How can she keep the faith if she doesn't have Him? And how can she have Him if we aren't willing to be hands and feet and share Him?

"she did help me, " she cuts him off, still soft and tender. " a lot."

He leaves and I tell her about the Pregnancy Center, about the Christian Women's Job Corp, and about my church, I point, just right across the street. The church held in a gym, and yes, I just came from leading a women's group and we laugh as I motion to my t-shirt, jeans, and flip flops and I don't mind at all that I don't look "put together" because I look just like her and she smiles, more comfortable, "it's good that you don't have to dress up for church."

And I listen as she shares about her girl, two years old, and she rubs her soon to join son, wrapped warm in her stretched womb. And she tells how her husband is out of work for four months now, and I see the shame when she says how she knows this isn't right, selling things in the parking lot, and her voices almost breaks as she says "I've even got my sisters out here doing this..." but it's then she looks me straight in the eyes "but what am I gonna do?"

And we are joined by her curious sisters and she repeats what I've shared. They look at me skeptical, as I had looked at them. The wind chills and rips right through and I say it's freezing as we shiver, now standing all together, and weren't we made to be sisters sharing warmth in this dark, cold place?
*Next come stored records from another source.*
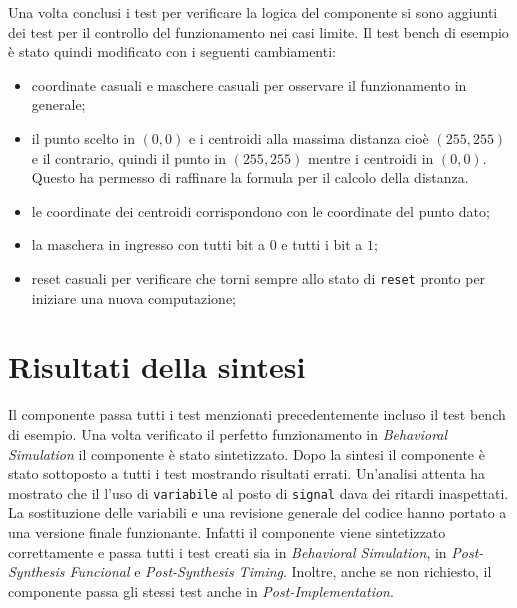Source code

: \documentclass{article}
\begin{document}
	Una volta conclusi i test per verificare la logica del componente si sono aggiunti dei test per il controllo del funzionamento nei casi limite. Il test bench di esempio \`{e} stato quindi modificato con i seguenti cambiamenti:
	\begin{itemize}
		\item coordinate casuali e maschere casuali per osservare il funzionamento in generale;
		\item il punto scelto in $(0,0)$ e i centroidi alla massima distanza cio\`{e} $(255,255)$ e il contrario, quindi il punto in $(255,255)$ mentre i centroidi in $(0,0)$. Questo ha permesso di raffinare la formula per il calcolo della distanza.
		\item le coordinate dei centroidi corrispondono con le coordinate del punto dato;
		\item la maschera in ingresso con tutti bit a $0$ e tutti i bit a $1$;
		\item reset casuali per verificare che torni sempre allo stato di \texttt{reset} pronto per iniziare una nuova computazione;	
	\end{itemize}
	
	
	
	
	\section{Risultati della sintesi}
	Il componente passa tutti i test menzionati precedentemente incluso il test bench di esempio. Una volta verificato il perfetto funzionamento in \textit{Behavioral Simulation} il componente \`{e} stato sintetizzato. Dopo la sintesi il componente \`{e} stato sottoposto a tutti i test mostrando risultati errati. Un'analisi attenta ha mostrato che il l'uso di \texttt{variabile} al posto di \texttt{signal} dava dei ritardi inaspettati. La sostituzione delle variabili e una revisione generale del codice hanno portato a una versione finale funzionante. Infatti il componente viene sintetizzato correttamente e passa tutti i test creati sia in \textit{Behavioral Simulation}, in \textit{Post-Synthesis Funcional} e \textit{Post-Synthesis Timing}. Inoltre, anche se non richiesto, il componente passa gli stessi test anche in \textit{Post-Implementation}.
	
	\pagebreak
	
	
	 
	\pagebreak
	
\end{document}
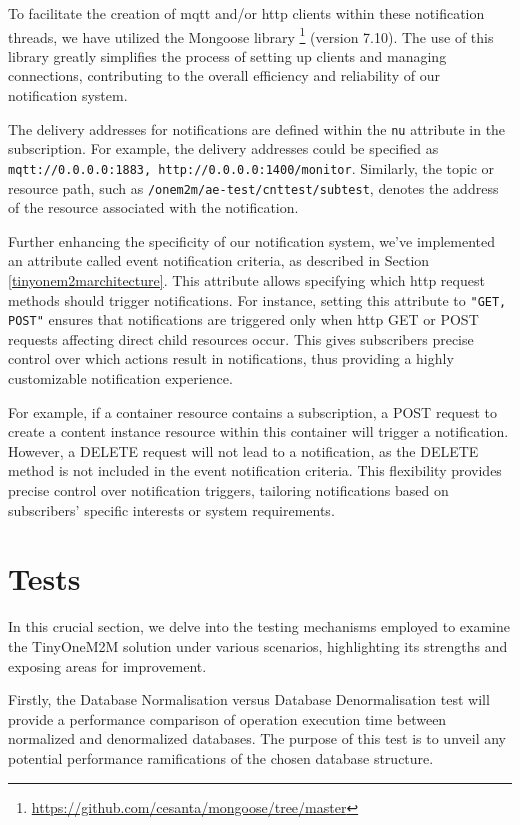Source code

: \documentclass[a4paper,fleqn]{cas-dc}
\begin{document}
To facilitate the creation of \gls{mqtt} and/or \gls{http} clients within these notification threads, we have utilized the Mongoose library \footnote{\url{https://github.com/cesanta/mongoose/tree/master}} (version 7.10). The use of this library greatly simplifies the process of setting up clients and managing connections, contributing to the overall efficiency and reliability of our notification system.

The delivery addresses for notifications are defined within the \texttt{nu} attribute in the subscription. For example, the delivery addresses could be specified as \texttt{mqtt://0.0.0.0:1883, http://0.0.0.0:1400/monitor}. Similarly, the topic or resource path, such as \texttt{/onem2m/ae-test/cnttest/subtest}, denotes the address of the resource associated with the notification.

Further enhancing the specificity of our notification system, we've implemented an attribute called event notification criteria, as described in Section \ref{tinyonem2marchitecture}. This attribute allows specifying which \gls{http} request methods should trigger notifications. For instance, setting this attribute to \texttt{"GET, POST"} ensures that notifications are triggered only when \gls{http} GET or POST requests affecting direct child resources occur. This gives subscribers precise control over which actions result in notifications, thus providing a highly customizable notification experience. 

For example, if a container resource contains a subscription, a POST request to create a content instance resource within this container will trigger a notification. However, a DELETE request will not lead to a notification, as the DELETE method is not included in the event notification criteria. This flexibility provides precise control over notification triggers, tailoring notifications based on subscribers' specific interests or system requirements.

\section{Tests}
\label{tests}

In this crucial section, we delve into the testing mechanisms employed to examine the TinyOneM2M solution under various scenarios, highlighting its strengths and exposing areas for improvement.

Firstly, the Database Normalisation versus Database Denormalisation test will provide a performance comparison of operation execution time between normalized and denormalized databases. The purpose of this test is to unveil any potential performance ramifications of the chosen database structure.
\end{document}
I say that church is not a building, but is the people, and these people are amazing, they loved me when I was unwed pregnant at nineteen, they didn't judge me for my past abortion but instead were kind in word and deed, a needed salve to severe burns from my close encounter with hell.

She asks what time service is, and they laugh as I admit we are always late but that it starts at 10:30. And she says it several times, that she may come, if she can get up in time.

I encourage with empathy this ember, this maybe, this hope I see in her eyes. "I know it can be scary going to a church you've never been to before, I've been to church my whole life and I would be even be scared to go to a new church..."

She nods, grateful I can understand her now out-spoken fear "It's like going to a new school where you don't know anybody."

I smile. "Like finding a seat in the lunchroom... where do I sit?... and everyone is insecure."

The sisters smile and nod and nod, knowing the feeling well. Maybe I do understand a little, and maybe church wouldn't be so scary after all? We all want to belong. We were made to belong. To Him. To each other. In perfect unity.

"Well, I would LOVE for you to come!..."

We share names and a few more words then goodbye. I've thought of her, Jennifer, a lot since then. I hope and pray that she comes in the Light to Warmth and Hope on Sunday. I'll be there on time this week. I'll really, really try to be.

My heart was already splitting, burdened, for those in need. So many people, so many kinds of need. The encounter with Jennifer just ripped the seams wide open. And I know that I am not the source of any of the solutions, I just want to used by Him who holds all this patched up world together.

I know there is a time for everything, and now must be my time for searching. I am having to seek the LORD in ways I've never had to before, trust Him deeper, ask harder questions and be okay with not understanding His answer.

It is okay to not know everything. I'm just not usually this aware of how much I don't know. I think that is a good thing too.

I know Him. He Who crushed my insecurities by letting me belong to Him. That is so much more than enough.

My heart says of you, ''Seek his face!'' Your face, LORD, I will seek.